§ **Work order**: From the data underneath, reproduce exactly the stretch that begins at the line with "Solved & 66" and ends after the line with "B: Coffee or".

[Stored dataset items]
########

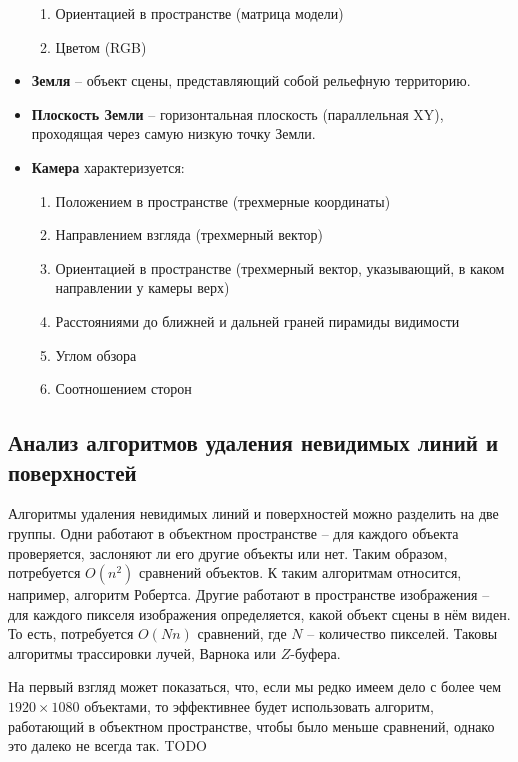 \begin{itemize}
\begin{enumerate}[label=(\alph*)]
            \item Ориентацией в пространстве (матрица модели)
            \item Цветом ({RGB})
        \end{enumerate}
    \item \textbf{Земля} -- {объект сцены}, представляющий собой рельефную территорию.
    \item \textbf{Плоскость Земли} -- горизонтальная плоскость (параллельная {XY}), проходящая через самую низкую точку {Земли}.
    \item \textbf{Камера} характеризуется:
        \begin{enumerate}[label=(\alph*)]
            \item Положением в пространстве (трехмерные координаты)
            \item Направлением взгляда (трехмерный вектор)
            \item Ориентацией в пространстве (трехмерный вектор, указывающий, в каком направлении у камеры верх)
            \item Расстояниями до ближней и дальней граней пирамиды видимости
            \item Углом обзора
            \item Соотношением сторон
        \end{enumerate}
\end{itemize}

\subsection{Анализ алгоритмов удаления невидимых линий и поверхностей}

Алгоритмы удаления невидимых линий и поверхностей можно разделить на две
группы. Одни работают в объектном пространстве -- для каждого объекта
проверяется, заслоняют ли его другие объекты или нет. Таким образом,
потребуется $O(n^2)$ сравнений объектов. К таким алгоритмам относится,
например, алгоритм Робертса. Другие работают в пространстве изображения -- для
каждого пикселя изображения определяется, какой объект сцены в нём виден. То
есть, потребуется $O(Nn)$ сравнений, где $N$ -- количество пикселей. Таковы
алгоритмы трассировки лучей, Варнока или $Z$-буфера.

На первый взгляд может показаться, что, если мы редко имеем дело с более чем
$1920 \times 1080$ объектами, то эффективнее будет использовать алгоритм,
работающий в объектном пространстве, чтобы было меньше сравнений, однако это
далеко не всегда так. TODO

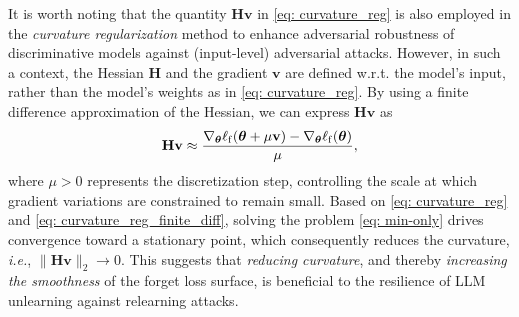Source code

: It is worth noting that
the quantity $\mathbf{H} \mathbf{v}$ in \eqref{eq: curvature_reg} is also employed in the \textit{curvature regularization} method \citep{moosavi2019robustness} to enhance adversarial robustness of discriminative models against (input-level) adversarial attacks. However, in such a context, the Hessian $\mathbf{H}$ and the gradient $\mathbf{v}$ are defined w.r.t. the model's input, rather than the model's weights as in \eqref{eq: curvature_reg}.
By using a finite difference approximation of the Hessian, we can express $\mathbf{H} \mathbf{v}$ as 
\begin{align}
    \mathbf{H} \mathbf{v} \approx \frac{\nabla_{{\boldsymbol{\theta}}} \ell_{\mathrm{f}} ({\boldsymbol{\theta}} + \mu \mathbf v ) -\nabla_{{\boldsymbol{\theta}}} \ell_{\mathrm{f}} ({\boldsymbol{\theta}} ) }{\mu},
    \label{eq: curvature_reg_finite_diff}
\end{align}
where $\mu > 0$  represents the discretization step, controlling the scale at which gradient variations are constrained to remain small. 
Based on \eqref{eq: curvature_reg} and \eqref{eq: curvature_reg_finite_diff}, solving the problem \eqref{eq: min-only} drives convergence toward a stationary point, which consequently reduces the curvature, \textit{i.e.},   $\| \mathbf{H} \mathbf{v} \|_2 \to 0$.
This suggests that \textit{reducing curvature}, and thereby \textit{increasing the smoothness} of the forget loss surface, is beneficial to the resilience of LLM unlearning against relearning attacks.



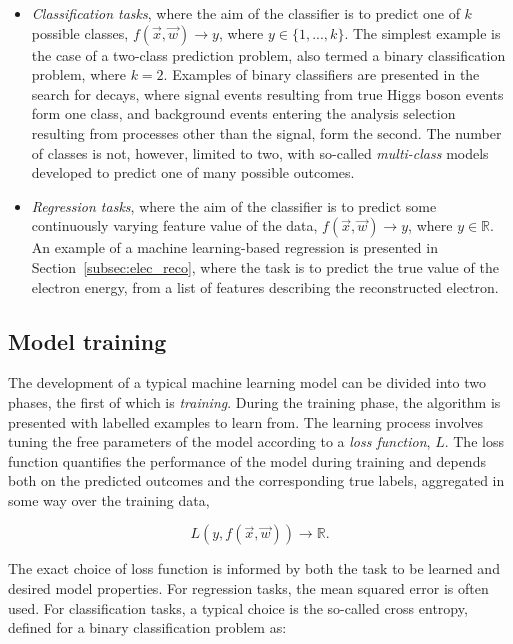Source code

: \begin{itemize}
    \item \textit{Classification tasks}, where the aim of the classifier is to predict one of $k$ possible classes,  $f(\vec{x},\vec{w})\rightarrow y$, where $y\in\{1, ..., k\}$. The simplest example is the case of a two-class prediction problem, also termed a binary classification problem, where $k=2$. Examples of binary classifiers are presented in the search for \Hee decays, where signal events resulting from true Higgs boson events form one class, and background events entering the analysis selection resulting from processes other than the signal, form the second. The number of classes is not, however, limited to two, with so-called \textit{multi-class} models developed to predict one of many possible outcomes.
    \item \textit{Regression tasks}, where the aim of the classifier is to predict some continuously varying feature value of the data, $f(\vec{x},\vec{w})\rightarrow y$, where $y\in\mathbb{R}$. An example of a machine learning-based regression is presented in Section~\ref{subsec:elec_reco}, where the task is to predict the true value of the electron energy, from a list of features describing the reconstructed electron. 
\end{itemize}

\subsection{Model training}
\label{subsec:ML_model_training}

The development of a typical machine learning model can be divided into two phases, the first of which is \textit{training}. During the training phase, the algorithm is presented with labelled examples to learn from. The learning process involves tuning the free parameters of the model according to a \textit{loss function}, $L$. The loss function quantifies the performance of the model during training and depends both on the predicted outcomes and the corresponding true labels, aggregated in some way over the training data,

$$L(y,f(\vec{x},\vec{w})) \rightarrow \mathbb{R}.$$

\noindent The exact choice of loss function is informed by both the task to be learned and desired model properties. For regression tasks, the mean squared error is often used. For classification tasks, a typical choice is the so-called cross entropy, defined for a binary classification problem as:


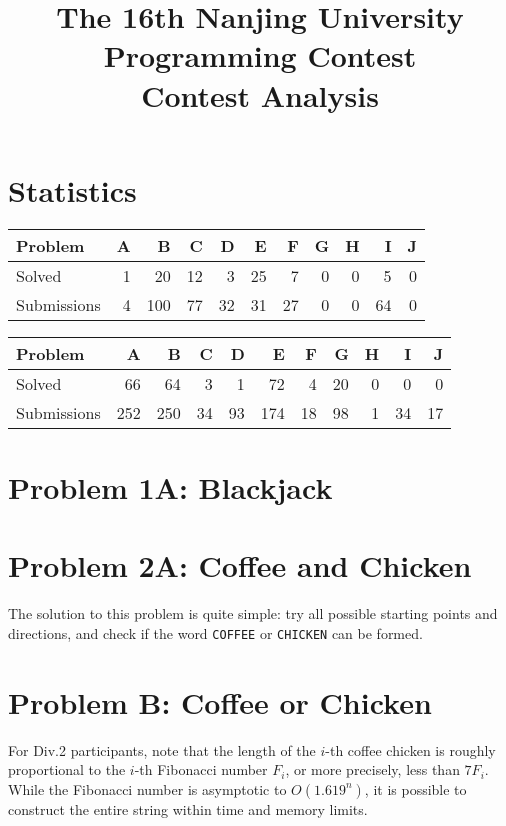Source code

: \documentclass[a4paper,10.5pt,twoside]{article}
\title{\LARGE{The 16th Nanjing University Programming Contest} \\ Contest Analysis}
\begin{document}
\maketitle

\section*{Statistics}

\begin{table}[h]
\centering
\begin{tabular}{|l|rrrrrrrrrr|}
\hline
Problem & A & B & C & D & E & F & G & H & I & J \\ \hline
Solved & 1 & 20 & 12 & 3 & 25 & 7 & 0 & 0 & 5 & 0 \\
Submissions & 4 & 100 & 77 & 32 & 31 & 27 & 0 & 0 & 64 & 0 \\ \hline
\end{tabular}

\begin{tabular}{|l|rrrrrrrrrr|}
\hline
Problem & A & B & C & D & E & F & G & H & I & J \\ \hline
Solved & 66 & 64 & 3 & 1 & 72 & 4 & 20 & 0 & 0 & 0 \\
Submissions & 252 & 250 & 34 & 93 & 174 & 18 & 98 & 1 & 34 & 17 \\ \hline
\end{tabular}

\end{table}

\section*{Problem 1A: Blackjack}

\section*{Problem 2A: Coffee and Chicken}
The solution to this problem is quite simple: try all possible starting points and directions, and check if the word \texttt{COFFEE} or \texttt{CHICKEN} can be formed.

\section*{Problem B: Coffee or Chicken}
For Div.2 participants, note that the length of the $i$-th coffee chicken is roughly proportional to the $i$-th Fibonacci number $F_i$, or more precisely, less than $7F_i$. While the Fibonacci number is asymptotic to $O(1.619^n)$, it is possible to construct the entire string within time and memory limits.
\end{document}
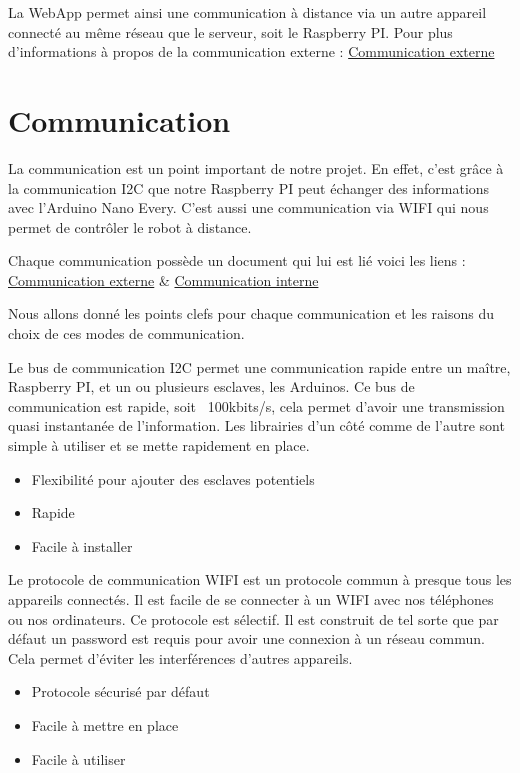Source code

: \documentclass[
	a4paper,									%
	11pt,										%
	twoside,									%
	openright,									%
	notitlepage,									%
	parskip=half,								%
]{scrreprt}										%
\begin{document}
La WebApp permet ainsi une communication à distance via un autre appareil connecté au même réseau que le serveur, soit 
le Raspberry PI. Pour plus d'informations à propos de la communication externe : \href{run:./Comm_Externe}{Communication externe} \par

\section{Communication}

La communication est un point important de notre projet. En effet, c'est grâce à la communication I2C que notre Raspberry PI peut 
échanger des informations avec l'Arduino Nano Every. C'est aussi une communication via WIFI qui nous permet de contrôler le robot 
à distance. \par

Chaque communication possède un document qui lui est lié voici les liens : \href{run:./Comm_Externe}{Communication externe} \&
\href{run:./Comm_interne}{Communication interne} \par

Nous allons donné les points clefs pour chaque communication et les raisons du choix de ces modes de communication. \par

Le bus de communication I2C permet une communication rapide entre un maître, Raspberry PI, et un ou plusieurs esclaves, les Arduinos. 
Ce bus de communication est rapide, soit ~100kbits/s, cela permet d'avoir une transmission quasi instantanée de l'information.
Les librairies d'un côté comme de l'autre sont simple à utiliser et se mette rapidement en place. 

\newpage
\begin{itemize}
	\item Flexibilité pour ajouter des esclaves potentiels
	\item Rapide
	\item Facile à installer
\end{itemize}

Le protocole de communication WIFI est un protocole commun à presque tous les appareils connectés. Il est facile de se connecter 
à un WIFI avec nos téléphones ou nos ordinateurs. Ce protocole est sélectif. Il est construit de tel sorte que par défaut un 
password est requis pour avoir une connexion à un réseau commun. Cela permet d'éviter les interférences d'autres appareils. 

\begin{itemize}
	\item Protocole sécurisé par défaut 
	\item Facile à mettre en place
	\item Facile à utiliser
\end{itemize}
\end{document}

########

§ **Answer section**:
Solved & 66 & 64 & 3 & 1 & 72 & 4 & 20 & 0 & 0 & 0 \\
Submissions & 252 & 250 & 34 & 93 & 174 & 18 & 98 & 1 & 34 & 17 \\ \hline
\end{tabular}

\end{table}

\section*{Problem 1A: Blackjack}

\section*{Problem 2A: Coffee and Chicken}
The solution to this problem is quite simple: try all possible starting points and directions, and check if the word \texttt{COFFEE} or \texttt{CHICKEN} can be formed.

\section*{Problem B: Coffee or Chicken}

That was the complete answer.